Landreth’s complaint relies on three bases for Claims Court jurisdiction: the Tucker Act, 28 U.S.C. § 1491(a); the Indian Tucker Act, 28 U.S.C. § 1505; and the Act of March 3, 1891, ch. 538, 26 Stat. 851 (1891) (“the 1891 Act”). Complaint at 3–4. Landreth’s complaint requests various forms of declaratory and injunctive relief, including a declaration that the Tribe has no rights to the lakebed or waters of Lake Quinault and an injunction prohibiting the Tribe from restricting public access to the lake. Id. at 41–42. Landreth also requests “monetary damages related to the loss of use of legally obtained real property and the trespass by the Quinault Indian Tribe.” Id. at 42.
The government filed a motion to dismiss Landreth’s complaint under Rule 12(b)(1) of the Rules of the United States Court of Federal Claims for lack of subject matter jurisdiction, which the Claims Court granted. First, the court determined that it lacked jurisdiction under the Tucker Act and the Indian Tucker Act because Landreth’s claims are more properly against the Tribe, not the United States. Decision, 144 Fed. Cl. at 55. Second, the court determined that it lacked jurisdiction over Landreth’s requests for declaratory relief because the Claims Court lacks authority to issue declaratory judgments. Id. Finally, with respect to the 1891 Act, the court determined that the Act prohibits claims “for any depredation which shall be committed after the passage thereof.” Id. (quoting 26 Stat. 851, 852).
Landreth appealed. We have appellate jurisdiction under 28 U.S.C. § 1295(a)(3).
We review dismissals by the Claims Court for lack of jurisdiction de novo. Frazer v. United States, 288 F.3d 1347, 1351 (Fed. Cir. 2002). A plaintiff bears the burden of establishing jurisdiction by a preponderance of the evidence. Taylor v.

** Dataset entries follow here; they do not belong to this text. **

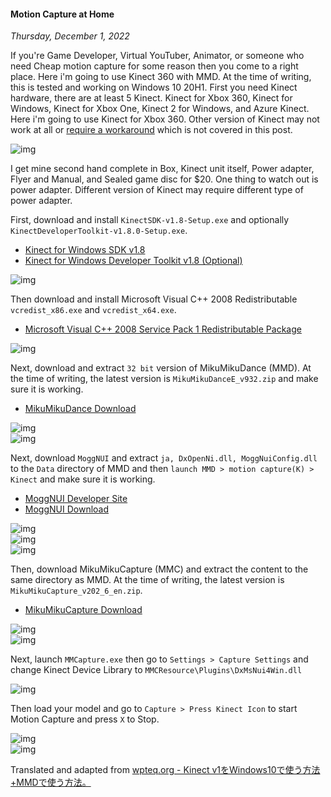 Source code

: #### Motion Capture at Home
_Thursday, December 1, 2022_

If you're Game Developer, Virtual YouTuber, Animator, or someone who need Cheap motion capture for 
some reason then you come to a right place. Here i'm going to use Kinect 360 with MMD. At the time 
of writing, this is tested and working on Windows 10 20H1. First you need Kinect hardware, there are 
at least 5 Kinect. Kinect for Xbox 360, Kinect for Windows, Kinect for Xbox One, Kinect 2 for Windows, 
and Azure Kinect. Here i'm going to use Kinect for Xbox 360. Other version of Kinect may not work at 
all or [require a workaround](https://www.engadget.com/2015-03-08-using-the-kinect-for-motion-capture.html) 
which is not covered in this post.

<div class="row">
	<div class="col-sm-2"></div>
	<div class="col-sm-8">
		<div class="img-thumbnail">
			<img class="img-fluid" loading="lazy" src="./posts/2022-12-01-motion-capture-at-home/00.jpg" alt="img">
		</div>
	</div>
	<div class="col-sm-2"></div>
</div>

I get mine second hand complete in Box, Kinect unit itself, Power adapter, Flyer and Manual, and Sealed 
game disc for $20. One thing to watch out is power adapter. Different version of Kinect may require 
different type of power adapter. 

First, download and install `KinectSDK-v1.8-Setup.exe` and optionally `KinectDeveloperToolkit-v1.8.0-Setup.exe`.
* [Kinect for Windows SDK v1.8](https://www.microsoft.com/en-us/download/details.aspx?id=40278)
* [Kinect for Windows Developer Toolkit v1.8 (Optional)](https://www.microsoft.com/en-us/download/details.aspx?id=40276)
<div class="row">
	<div class="col-sm-3"></div>
	<div class="col-sm-6">
		<div class="img-thumbnail">
			<img class="img-fluid" loading="lazy" src="./posts/2022-12-01-motion-capture-at-home/01.png" alt="img">
		</div>
	</div>
	<div class="col-sm-3"></div>
</div>

Then download and install Microsoft Visual C++ 2008 Redistributable `vcredist_x86.exe` and `vcredist_x64.exe`.
* [Microsoft Visual C++ 2008 Service Pack 1 Redistributable Package](https://www.microsoft.com/en-us/download/details.aspx?id=26368)
<div class="row">
	<div class="col-sm-3"></div>
	<div class="col-sm-6">
		<div class="img-thumbnail">
			<img class="img-fluid" loading="lazy" src="./posts/2022-12-01-motion-capture-at-home/02.png" alt="img">
		</div>
	</div>
	<div class="col-sm-3"></div>
</div>

Next, download and extract `32 bit` version of MikuMikuDance (MMD). At the time of writing, the latest version 
is `MikuMikuDanceE_v932.zip` and make sure it is working.
* [MikuMikuDance Download](https://learnmmd.com/downloads/)
<div class="row">
	<div class="col-sm-2"></div>
	<div class="col-sm-8">
		<div class="img-thumbnail">
			<img class="img-fluid" loading="lazy" src="./posts/2022-12-01-motion-capture-at-home/03.png" alt="img">
		</div>
		<div class="img-thumbnail">
			<img class="img-fluid" loading="lazy" src="./posts/2022-12-01-motion-capture-at-home/04.png" alt="img">
		</div>
	</div>
	<div class="col-sm-2"></div>
</div>

Next, download `MoggNUI` and extract `ja, DxOpenNi.dll, MoggNuiConfig.dll` to the `Data` directory of MMD and 
then `launch MMD > motion capture(K) > Kinect` and make sure it is working. 
* [MoggNUI Developer Site](https://sites.google.com/site/moggproject/)
* [MoggNUI Download](https://drive.google.com/drive/folders/1zMSmDRbGHNUWNsaD8druoeod-z6HgbZt)
<div class="row">
	<div class="col-sm-2"></div>
	<div class="col-sm-8">
		<div class="img-thumbnail">
			<img class="img-fluid" loading="lazy" src="./posts/2022-12-01-motion-capture-at-home/05.png" alt="img">
		</div>
		<div class="img-thumbnail">
			<img class="img-fluid" loading="lazy" src="./posts/2022-12-01-motion-capture-at-home/06.png" alt="img">
		</div>
		<div class="img-thumbnail">
			<img class="img-fluid" loading="lazy" src="./posts/2022-12-01-motion-capture-at-home/07.png" alt="img">
		</div>
	</div>
	<div class="col-sm-2"></div>
</div>

Then, download MikuMikuCapture (MMC) and extract the content to the same directory as MMD. At the time of writing, 
the latest version is `MikuMikuCapture_v202_6_en.zip`.
* [MikuMikuCapture Download](https://sites.google.com/site/mikumikucapturee/download)
<div class="row">
	<div class="col-sm-2"></div>
	<div class="col-sm-8">
		<div class="img-thumbnail">
			<img class="img-fluid" loading="lazy" src="./posts/2022-12-01-motion-capture-at-home/08.png" alt="img">
		</div>
		<div class="img-thumbnail">
			<img class="img-fluid" loading="lazy" src="./posts/2022-12-01-motion-capture-at-home/09.png" alt="img">
		</div>
	</div>
	<div class="col-sm-2"></div>
</div>

Next, launch `MMCapture.exe` then go to `Settings > Capture Settings` and change Kinect Device Library to 
`MMCResource\Plugins\DxMsNui4Win.dll`
<div class="row">
	<div class="col-sm-3"></div>
	<div class="col-sm-6">
		<div class="img-thumbnail">
			<img class="img-fluid" loading="lazy" src="./posts/2022-12-01-motion-capture-at-home/10.png" alt="img">
		</div>
	</div>
	<div class="col-sm-3"></div>
</div>

Then load your model and go to `Capture > Press Kinect Icon` to start Motion Capture and press `X` to Stop.
<div class="row">
	<div class="col-sm-2"></div>
	<div class="col-sm-8">
		<div class="img-thumbnail">
			<img class="img-fluid" loading="lazy" src="./posts/2022-12-01-motion-capture-at-home/11.png" alt="img">
		</div>
		<div class="img-thumbnail">
			<img class="img-fluid" loading="lazy" src="./posts/2022-12-01-motion-capture-at-home/12.png" alt="img">
		</div>
	</div>
	<div class="col-sm-2"></div>
</div>

Translated and adapted from [wpteq.org - Kinect v1をWindows10で使う方法+MMDで使う方法。](https://wpteq.org/windows/windows10-manual/post-22791)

United States, 303 F.3d 1357, 1359 (Fed. Cir. 2002). While pro se plaintiffs are entitled to a liberal construction of their complaint, see Haines v. Kerner, 404 U.S. 519, 520, 92 S.Ct. 594, 30 L.Ed.2d 652 (1972), the leniency afforded pro se litigants with respect to mere formalities does not relieve them of jurisdictional requirements, Kelley v. Sec’y, U.S. Dep’t of Labor, 812 F.2d 1378, 1380 (Fed. Cir. 1987).
The Tucker Act provides the Claims Court with jurisdiction over claims “against the United States founded either upon the Constitution, or any Act of Congress or any regulation of an executive department, or upon any express or implied contract with the United States, or for liquidated or unliquidated damages in cases not sounding in tort.” 28 U.S.C. § 1491. To pursue a claim under the Tucker Act, a plaintiff must identify and plead a “substantive right for money damages against the United States separate from the Tucker Act.” Todd v. United States, 386 F.3d 1091, 1094 (Fed. Cir. 2004).
On appeal, Landreth argues that his claims are based on the Takings Clause of the Fifth Amendment and that the Claims Court has jurisdiction over them under the Tucker Act. Landreth appears to argue that his claims are against the United States for purposes of Tucker Act jurisdiction because the United States is a trustee for the Tribe under the Treaty of Olympia. Thus, in Landreth’s view, the government is responsible for acts taken by the Tribe.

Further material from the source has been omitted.